Reply Thu 25 Feb, 2010 11:46 pm
@Quinn phil,
Some would say that the UN's response to the U.S.'s interventions in Afghanistan and Iraq could be viewed as a type of appeasement of American imperialism.
 
kennethamy
 
Reply Fri 26 Feb, 2010 12:21 am
@Insty,
Insty;132685 wrote:
Some would say that the UN's response to the U.S.'s interventions in Afghanistan and Iraq could be viewed as a type of appeasement of American imperialism.


Who would say that? The Taliban in Afganistan had supported the 9/11 attack on America, and sheltered the attackers. So how could the UN be appeasing the victims of the attack when the victims retaliated?
 
Jebediah
 
Reply Fri 26 Feb, 2010 12:43 am
@Quinn phil,
The obvious example would be North Korea, or wasn't there something about the food for oil UN thing and Iraq?
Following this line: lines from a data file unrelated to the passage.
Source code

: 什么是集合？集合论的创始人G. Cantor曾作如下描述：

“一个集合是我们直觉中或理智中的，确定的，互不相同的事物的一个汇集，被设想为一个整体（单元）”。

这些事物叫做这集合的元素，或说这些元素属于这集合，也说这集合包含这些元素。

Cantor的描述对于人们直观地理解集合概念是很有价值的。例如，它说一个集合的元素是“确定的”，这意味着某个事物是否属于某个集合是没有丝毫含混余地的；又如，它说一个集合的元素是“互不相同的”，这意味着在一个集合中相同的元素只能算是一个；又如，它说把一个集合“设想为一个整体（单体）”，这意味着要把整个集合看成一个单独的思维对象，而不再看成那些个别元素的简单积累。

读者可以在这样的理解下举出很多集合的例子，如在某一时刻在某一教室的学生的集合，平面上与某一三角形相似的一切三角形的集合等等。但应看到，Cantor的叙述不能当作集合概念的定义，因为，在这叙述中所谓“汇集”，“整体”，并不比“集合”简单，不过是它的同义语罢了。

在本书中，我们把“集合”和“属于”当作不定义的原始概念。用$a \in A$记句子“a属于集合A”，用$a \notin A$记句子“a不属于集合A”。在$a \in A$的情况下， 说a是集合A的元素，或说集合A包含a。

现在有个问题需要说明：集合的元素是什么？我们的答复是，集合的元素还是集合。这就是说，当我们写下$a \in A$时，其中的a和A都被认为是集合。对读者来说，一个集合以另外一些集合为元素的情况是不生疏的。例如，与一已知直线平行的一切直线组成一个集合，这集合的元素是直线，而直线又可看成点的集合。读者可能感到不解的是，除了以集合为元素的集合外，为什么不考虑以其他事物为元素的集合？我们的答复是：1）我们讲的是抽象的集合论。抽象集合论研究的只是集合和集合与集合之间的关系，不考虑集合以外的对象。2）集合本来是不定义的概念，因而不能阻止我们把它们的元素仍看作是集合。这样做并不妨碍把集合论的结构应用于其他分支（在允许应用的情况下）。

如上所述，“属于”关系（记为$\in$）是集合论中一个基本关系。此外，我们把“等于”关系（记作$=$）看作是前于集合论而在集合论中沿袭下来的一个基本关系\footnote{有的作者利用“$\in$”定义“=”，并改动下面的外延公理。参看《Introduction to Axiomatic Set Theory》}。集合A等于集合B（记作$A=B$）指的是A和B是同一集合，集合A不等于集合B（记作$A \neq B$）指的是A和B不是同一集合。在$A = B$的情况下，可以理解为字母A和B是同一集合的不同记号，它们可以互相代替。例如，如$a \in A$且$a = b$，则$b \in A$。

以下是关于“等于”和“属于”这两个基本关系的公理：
I really don't remember.
 
Insty
 
Reply Fri 26 Feb, 2010 12:49 am
@kennethamy,
kennethamy;132687 wrote:
Who would say that? The Taliban in Afganistan had supported the 9/11 attack on America, and sheltered the attackers. So how could the UN be appeasing the victims of the attack when the victims retaliated?

The U.S.'s intervention in Afghanistan, like the intervention in Iraq, has not been supported by the international community. Bush wasn't able to get the UN Security Council to authorize military action in Afghanistan. Even though the UN didn't approve of the intervention, however, it also didn't oppose America too strongly. This was partly because of the magnitude of the 9/11 attacks. It was also because, as a practical matter, there wasn't much the UN could do to stop the intervention. The case is even clearer with the Iraq War.

I personally do not oppose the interventions in either Afghanistan or Iraq, but I can understand why people from other countries view the interventions as a form of imperialism; and it makes perfect sense to say that the international community's reaction has been one of appeasement.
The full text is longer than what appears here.